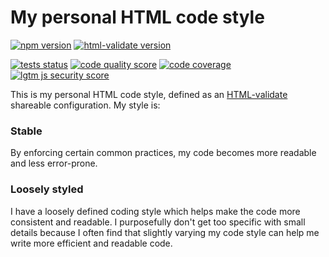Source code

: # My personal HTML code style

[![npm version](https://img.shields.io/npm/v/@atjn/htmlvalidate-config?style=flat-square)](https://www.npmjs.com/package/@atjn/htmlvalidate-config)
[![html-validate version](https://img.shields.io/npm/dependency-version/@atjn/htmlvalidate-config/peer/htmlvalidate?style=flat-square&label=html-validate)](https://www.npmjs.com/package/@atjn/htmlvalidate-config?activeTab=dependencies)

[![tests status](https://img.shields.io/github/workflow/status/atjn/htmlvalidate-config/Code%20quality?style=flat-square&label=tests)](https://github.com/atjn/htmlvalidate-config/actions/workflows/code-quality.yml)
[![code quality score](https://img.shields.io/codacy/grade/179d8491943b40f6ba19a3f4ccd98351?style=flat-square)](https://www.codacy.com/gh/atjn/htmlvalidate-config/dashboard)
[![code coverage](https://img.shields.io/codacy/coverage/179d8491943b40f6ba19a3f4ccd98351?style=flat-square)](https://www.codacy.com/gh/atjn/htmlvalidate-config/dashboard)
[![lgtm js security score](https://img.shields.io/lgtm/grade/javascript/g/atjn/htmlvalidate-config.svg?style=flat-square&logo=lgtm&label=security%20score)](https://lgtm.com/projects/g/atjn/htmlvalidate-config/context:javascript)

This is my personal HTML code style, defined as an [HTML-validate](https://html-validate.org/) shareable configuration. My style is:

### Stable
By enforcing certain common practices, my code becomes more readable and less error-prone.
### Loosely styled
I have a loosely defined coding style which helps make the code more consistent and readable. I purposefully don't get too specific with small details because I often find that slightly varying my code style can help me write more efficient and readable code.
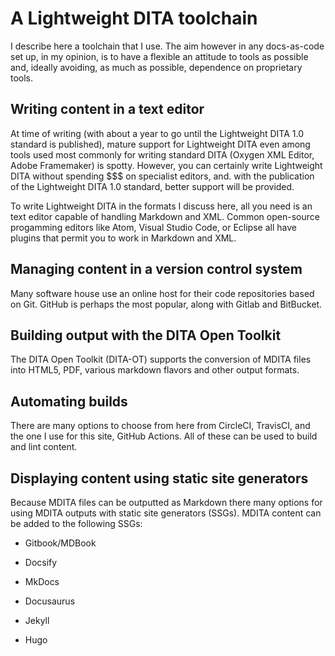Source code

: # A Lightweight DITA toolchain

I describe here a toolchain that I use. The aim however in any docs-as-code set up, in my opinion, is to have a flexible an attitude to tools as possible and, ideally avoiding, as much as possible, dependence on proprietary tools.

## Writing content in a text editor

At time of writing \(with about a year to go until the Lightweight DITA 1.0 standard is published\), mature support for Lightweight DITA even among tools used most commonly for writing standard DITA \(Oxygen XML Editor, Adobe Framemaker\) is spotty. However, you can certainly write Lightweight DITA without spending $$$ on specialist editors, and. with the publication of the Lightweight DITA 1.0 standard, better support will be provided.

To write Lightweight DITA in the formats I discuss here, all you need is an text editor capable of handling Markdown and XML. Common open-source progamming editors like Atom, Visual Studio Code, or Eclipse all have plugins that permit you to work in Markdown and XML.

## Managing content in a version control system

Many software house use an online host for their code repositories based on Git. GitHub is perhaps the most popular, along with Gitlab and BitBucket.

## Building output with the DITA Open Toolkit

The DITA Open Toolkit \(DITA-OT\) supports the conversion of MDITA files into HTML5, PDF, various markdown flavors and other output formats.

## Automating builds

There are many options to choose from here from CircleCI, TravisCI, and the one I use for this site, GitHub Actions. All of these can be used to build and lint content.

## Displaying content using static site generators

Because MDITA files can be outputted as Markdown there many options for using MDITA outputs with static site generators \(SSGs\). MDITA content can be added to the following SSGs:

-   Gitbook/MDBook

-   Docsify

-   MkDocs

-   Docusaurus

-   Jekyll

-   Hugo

+++

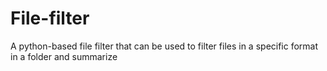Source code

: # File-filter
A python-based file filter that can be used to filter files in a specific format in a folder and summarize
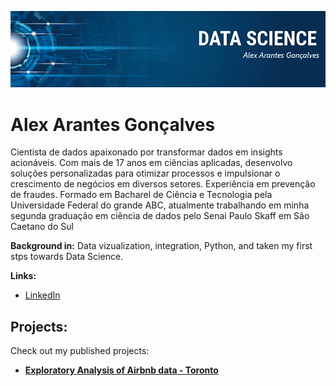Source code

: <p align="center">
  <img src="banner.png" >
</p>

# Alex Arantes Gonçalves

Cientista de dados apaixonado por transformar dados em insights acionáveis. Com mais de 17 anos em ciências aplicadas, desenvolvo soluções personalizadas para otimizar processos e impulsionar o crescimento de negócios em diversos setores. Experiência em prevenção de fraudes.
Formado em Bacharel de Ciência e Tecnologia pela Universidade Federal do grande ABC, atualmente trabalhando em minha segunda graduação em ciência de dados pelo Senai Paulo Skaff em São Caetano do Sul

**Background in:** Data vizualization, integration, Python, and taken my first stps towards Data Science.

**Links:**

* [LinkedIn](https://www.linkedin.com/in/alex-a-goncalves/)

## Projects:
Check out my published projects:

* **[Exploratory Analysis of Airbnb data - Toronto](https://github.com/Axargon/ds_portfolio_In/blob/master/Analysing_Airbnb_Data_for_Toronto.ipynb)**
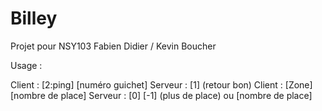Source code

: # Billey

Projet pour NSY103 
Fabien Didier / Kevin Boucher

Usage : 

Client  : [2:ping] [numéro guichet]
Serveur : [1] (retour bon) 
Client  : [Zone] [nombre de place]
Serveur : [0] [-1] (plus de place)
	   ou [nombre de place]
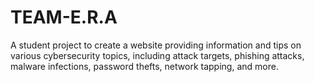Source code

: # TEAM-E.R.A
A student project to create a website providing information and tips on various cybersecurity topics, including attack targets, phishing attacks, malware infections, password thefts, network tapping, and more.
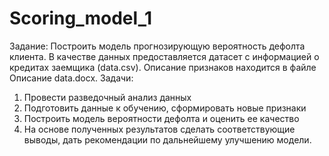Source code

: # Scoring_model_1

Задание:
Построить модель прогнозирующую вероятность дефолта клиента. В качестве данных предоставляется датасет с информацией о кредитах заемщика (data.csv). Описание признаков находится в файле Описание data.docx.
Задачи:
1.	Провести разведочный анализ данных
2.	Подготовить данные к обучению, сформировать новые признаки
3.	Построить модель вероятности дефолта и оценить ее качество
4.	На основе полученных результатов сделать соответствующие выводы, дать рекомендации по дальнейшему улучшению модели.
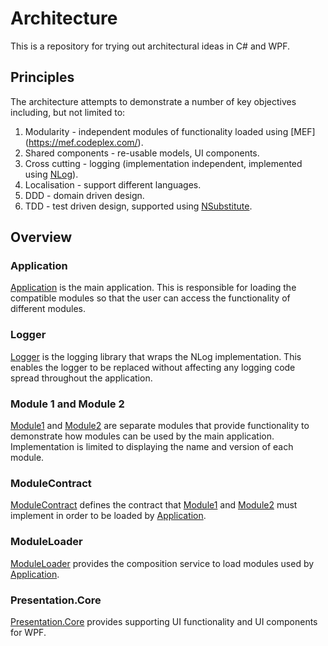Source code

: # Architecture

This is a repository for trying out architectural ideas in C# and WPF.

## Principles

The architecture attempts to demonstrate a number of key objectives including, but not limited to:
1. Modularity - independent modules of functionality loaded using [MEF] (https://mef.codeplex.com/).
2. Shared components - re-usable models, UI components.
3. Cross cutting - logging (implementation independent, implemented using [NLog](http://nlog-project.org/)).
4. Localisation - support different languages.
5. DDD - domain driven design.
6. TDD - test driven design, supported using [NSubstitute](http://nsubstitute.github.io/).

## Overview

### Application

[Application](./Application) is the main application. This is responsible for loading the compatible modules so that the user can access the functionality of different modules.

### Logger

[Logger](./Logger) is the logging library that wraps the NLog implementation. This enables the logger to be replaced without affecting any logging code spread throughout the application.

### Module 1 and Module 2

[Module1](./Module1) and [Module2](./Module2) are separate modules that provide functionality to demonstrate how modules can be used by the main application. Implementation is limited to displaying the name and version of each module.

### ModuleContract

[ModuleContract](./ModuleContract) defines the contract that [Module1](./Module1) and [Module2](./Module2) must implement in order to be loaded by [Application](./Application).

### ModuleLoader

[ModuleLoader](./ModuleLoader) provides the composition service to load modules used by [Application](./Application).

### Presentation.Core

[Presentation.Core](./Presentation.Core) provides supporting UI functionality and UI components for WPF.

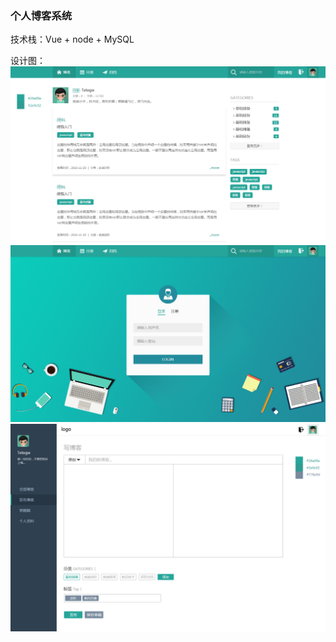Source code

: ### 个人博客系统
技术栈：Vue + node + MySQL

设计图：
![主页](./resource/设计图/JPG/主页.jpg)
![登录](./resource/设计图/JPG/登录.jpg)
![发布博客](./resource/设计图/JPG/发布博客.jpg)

+++

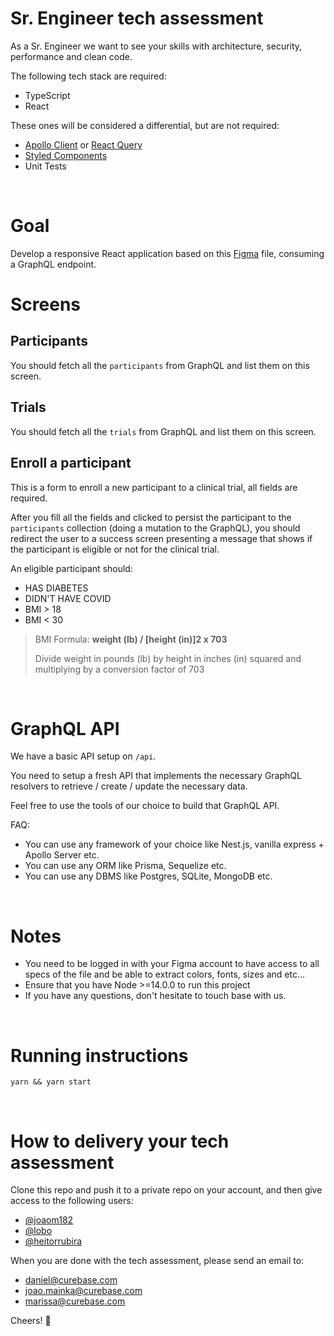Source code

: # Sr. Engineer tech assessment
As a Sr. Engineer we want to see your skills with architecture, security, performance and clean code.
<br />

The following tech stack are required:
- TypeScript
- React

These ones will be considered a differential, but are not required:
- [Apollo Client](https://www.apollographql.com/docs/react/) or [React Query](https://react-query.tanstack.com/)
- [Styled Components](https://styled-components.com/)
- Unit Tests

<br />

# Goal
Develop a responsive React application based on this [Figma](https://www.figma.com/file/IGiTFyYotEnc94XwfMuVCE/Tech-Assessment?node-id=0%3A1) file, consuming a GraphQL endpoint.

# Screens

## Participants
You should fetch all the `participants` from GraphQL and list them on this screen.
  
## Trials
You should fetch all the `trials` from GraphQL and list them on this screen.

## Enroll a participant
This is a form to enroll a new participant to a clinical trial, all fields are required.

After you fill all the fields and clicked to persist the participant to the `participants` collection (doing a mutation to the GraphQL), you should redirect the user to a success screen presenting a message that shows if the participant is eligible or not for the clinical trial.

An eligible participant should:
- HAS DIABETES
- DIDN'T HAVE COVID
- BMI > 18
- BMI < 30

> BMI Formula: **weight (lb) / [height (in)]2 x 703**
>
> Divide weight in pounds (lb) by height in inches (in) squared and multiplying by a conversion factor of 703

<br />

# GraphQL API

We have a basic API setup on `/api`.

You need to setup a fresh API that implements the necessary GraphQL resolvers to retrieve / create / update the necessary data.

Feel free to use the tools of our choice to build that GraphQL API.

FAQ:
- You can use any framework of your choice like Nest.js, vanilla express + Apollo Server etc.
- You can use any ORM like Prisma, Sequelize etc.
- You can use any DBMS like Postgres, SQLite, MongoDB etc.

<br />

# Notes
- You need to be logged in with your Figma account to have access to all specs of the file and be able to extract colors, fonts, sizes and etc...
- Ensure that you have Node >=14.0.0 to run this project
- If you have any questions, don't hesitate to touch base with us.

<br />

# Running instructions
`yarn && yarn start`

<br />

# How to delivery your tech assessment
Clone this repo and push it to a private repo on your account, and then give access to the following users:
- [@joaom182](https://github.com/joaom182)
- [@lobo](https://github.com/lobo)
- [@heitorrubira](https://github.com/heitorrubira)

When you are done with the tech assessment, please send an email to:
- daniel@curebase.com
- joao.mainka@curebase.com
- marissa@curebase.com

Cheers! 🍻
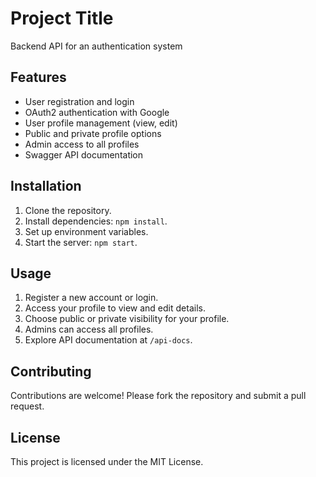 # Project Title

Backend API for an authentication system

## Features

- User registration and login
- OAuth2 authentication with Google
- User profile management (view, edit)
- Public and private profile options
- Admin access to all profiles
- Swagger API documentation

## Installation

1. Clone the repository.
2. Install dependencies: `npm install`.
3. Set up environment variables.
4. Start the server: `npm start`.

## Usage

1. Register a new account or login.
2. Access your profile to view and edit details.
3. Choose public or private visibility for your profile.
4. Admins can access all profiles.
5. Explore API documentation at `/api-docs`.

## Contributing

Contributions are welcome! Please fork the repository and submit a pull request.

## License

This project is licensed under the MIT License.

+++

Work task -> Output exactly those lines of the data above that run from the line with "- [@heitorrubira](https://github.com/heitorrubira)" up to and including the line with "- User registration and login". No pictures go in.

Response below ->
- [@heitorrubira](https://github.com/heitorrubira)

When you are done with the tech assessment, please send an email to:
- daniel@curebase.com
- joao.mainka@curebase.com
- marissa@curebase.com

Cheers! 🍻
 # Project Title

Backend API for an authentication system

## Features

- User registration and login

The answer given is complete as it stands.